An upholstered bed head is very appealing, they look great and they feel amazing, but compared to a wooden or metal bed head, upholstered bed heads require your time, you need to keep them clean. Yes, you should put a little time and effort into keeping them looking good. For this reason, it’s not suggested to use an upholstered bed head in a child’s room.
Just like you wash your sheets and pillowcases every week if you give your upholstered bed head a little bit of TLC you’ll keep it looking and feeling good for a long time.
The main items that *attack* headboards are the oils and lotions and other products you use on your hair. Headboards can also be *magnets* for germs and bacteria especially during the cold and flu season. You really don’t want to keep your lovely headboard wrapped in plastic, but you do want to keep it clean…. to achieve this, you need to add a new routine to your *to do list* and ensure that caring for and cleaning your upholstered bed head becomes part of your weekly cleaning routine.
It’s quite easy, just use the upholstery attachment on your vacuum cleaner this is the best, fastest, and easiest way to remove the dust that has come to rest on the top of the bed head. If your bed head has pleats or is tufted you will need to use your vacuum on those areas too. Removing dust reduces the presence of allergens and helps maintain the quality of your fabric.
Common household sprays such as Glen 20 or Pine-O-Clean make it easy to treat the surface of the fabric to prevent the spreading of viruses and mildew – yes – mildew. This can happen if you go to bed with wet or damp hair. If you are unwell, or it’s during cold and flu season a daily spray will help keep your loved one safe from germs and viruses.
Consider once a month – making your bed head smell good
Your sheets and pillow cases always smell good because you wash them every week. You probably wash and change your doona cover regularly too. Your upholstered headboard can also be *revived* to smell clean and fresh as well, it just takes a little upkeep. You can find a range of cleaners/fresheners at your local supermarket, that are suited to all types of materials from fabric to leather. Follow the manufacturer’s instructions fully, leave on for the recommended time, and remove all the product completely – you don’t want to start a build-up of cleaning products. Give it a few hours, walk into your bedroom and you’d be amazed how clean and fresh the room – and your bed head smells. If you are a smoker, you may want to consider cleaning your bed head every two weeks to keep it fresh.

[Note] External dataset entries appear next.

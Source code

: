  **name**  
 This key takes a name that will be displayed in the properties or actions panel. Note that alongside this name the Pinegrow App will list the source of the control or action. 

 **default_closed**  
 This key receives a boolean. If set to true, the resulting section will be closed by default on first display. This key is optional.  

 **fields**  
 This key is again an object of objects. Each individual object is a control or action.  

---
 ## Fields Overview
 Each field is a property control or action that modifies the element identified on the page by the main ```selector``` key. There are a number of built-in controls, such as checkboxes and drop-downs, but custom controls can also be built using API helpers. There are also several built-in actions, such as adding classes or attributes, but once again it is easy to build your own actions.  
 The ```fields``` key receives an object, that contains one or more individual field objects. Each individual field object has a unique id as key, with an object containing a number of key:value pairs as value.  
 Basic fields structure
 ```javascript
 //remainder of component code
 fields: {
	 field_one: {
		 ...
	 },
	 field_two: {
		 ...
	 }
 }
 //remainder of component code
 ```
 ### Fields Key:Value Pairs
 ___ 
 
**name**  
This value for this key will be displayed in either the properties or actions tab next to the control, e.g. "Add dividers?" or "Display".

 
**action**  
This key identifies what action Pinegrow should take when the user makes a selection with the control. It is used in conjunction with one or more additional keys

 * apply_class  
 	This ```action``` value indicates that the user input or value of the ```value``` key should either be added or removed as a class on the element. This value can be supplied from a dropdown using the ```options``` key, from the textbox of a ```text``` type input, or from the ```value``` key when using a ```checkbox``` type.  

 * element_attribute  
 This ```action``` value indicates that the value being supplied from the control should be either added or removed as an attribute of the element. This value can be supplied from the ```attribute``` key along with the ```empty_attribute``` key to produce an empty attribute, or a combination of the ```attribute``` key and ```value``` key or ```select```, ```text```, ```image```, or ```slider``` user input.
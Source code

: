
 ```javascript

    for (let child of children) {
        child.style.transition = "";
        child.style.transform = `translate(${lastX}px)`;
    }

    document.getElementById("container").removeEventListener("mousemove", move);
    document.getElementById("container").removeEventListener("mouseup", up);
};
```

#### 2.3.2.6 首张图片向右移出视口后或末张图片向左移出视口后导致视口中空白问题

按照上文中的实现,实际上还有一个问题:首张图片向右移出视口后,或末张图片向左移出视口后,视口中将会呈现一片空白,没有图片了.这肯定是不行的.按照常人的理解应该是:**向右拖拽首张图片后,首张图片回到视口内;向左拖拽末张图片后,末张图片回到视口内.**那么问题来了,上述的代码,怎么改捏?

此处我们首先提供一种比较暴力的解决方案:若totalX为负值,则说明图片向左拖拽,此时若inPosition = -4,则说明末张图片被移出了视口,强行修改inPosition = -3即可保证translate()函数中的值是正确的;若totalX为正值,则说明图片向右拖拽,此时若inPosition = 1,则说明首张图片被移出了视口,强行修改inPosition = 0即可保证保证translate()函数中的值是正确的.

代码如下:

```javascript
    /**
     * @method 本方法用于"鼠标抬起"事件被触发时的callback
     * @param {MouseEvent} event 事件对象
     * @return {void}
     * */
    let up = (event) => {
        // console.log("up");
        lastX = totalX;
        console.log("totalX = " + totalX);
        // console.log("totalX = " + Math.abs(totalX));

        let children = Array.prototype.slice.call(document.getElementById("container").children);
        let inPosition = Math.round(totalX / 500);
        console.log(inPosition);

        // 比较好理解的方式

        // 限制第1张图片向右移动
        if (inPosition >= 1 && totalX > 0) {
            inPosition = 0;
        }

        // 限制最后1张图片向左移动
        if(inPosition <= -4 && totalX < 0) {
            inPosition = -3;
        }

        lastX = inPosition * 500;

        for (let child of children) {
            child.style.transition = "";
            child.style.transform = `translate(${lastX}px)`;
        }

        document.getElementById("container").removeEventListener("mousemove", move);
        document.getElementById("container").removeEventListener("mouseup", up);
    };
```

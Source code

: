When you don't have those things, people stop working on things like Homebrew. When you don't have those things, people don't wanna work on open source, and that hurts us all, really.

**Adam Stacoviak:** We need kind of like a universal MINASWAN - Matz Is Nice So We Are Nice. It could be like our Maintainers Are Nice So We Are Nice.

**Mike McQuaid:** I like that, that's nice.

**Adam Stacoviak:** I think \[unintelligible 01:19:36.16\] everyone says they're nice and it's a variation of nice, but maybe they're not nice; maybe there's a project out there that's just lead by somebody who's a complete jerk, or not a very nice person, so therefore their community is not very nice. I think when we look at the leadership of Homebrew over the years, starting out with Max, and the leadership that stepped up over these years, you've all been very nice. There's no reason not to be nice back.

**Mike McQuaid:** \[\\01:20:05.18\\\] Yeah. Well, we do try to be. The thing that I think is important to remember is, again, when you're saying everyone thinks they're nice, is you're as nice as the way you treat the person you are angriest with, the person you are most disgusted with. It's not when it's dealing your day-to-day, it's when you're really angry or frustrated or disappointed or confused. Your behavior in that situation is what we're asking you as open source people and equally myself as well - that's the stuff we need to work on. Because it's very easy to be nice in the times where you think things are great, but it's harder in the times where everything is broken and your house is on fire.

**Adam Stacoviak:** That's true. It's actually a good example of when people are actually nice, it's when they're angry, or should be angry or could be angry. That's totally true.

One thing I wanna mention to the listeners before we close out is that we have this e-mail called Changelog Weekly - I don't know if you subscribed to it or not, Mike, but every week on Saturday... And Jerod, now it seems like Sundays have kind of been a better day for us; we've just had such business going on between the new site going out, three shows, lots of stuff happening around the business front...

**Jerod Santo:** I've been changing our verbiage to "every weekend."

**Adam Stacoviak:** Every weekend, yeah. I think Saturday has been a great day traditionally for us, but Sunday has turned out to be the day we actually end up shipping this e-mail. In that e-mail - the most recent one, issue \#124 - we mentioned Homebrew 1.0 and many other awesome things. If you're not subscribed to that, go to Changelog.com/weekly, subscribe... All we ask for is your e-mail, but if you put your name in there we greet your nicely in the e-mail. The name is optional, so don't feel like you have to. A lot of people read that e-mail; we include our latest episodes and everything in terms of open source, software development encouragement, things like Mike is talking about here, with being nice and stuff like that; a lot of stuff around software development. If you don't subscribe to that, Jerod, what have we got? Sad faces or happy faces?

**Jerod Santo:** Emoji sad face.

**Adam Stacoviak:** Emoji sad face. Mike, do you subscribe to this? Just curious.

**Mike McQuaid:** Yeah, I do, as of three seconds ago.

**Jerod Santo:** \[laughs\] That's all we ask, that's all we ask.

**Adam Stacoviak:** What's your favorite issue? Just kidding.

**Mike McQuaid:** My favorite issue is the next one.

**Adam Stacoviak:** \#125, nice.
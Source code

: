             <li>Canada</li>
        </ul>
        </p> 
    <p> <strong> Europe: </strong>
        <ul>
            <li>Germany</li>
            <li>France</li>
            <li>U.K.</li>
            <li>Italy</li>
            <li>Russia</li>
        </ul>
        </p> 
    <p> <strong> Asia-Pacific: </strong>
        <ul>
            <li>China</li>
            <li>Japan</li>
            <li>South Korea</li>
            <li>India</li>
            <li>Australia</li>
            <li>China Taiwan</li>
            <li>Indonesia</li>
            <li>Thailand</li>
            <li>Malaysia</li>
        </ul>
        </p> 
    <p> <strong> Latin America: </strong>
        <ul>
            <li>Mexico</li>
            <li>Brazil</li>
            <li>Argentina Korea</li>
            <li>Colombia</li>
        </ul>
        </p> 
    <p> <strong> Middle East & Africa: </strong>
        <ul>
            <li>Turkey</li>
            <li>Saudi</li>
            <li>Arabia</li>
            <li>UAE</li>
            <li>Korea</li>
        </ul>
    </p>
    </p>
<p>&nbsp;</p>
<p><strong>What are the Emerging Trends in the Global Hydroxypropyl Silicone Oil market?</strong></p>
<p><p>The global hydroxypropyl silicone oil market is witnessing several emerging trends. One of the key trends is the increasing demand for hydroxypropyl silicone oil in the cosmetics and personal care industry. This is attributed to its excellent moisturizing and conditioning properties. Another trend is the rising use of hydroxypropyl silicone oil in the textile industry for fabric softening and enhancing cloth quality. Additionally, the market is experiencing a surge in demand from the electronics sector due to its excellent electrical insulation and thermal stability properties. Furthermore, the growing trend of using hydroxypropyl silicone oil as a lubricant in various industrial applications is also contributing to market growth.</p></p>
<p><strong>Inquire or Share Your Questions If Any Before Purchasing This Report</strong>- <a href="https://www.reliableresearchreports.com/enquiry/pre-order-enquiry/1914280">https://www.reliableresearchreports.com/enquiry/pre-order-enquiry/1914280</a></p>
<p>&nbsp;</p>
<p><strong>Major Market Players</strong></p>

Oils from your hair, hair spray residue, and other hair care products and skin easily rub off and onto your upholstered bed head, and if you don’t clean your bed head regularly you’ll soon begin to see where you or your partner rests their head while they are sitting in bed reading or watching TV. Before you decide to attack a stain always see if the manufacturer of your bed head has any cleaning advice based on the material. Generally, for a simple cleaning solution, some soapy warm water applied with a clean damp cloth can do the trick. Clean the whole bed head, not just the part that is dirty/staining – this will ensure a nice even clean all over. Be careful and don’t scrub, or use a brush on the material, you could cause the material to pill or to wear unevenly. If soap isn’t working, again, check for your manufacturer’s instructions, a damp cloth with vinegar can also be used. Gently blot at any oils and stains on the bed head to clean the area.
It’s very unlikely that you’d need to use a heavy-duty solvent to clean the bed head, but you may need something stronger to clean a tough spot.
If you start cleaning your bed head regularly from the day you get it, you’ll avoid any hair products etc forming stains in the first place.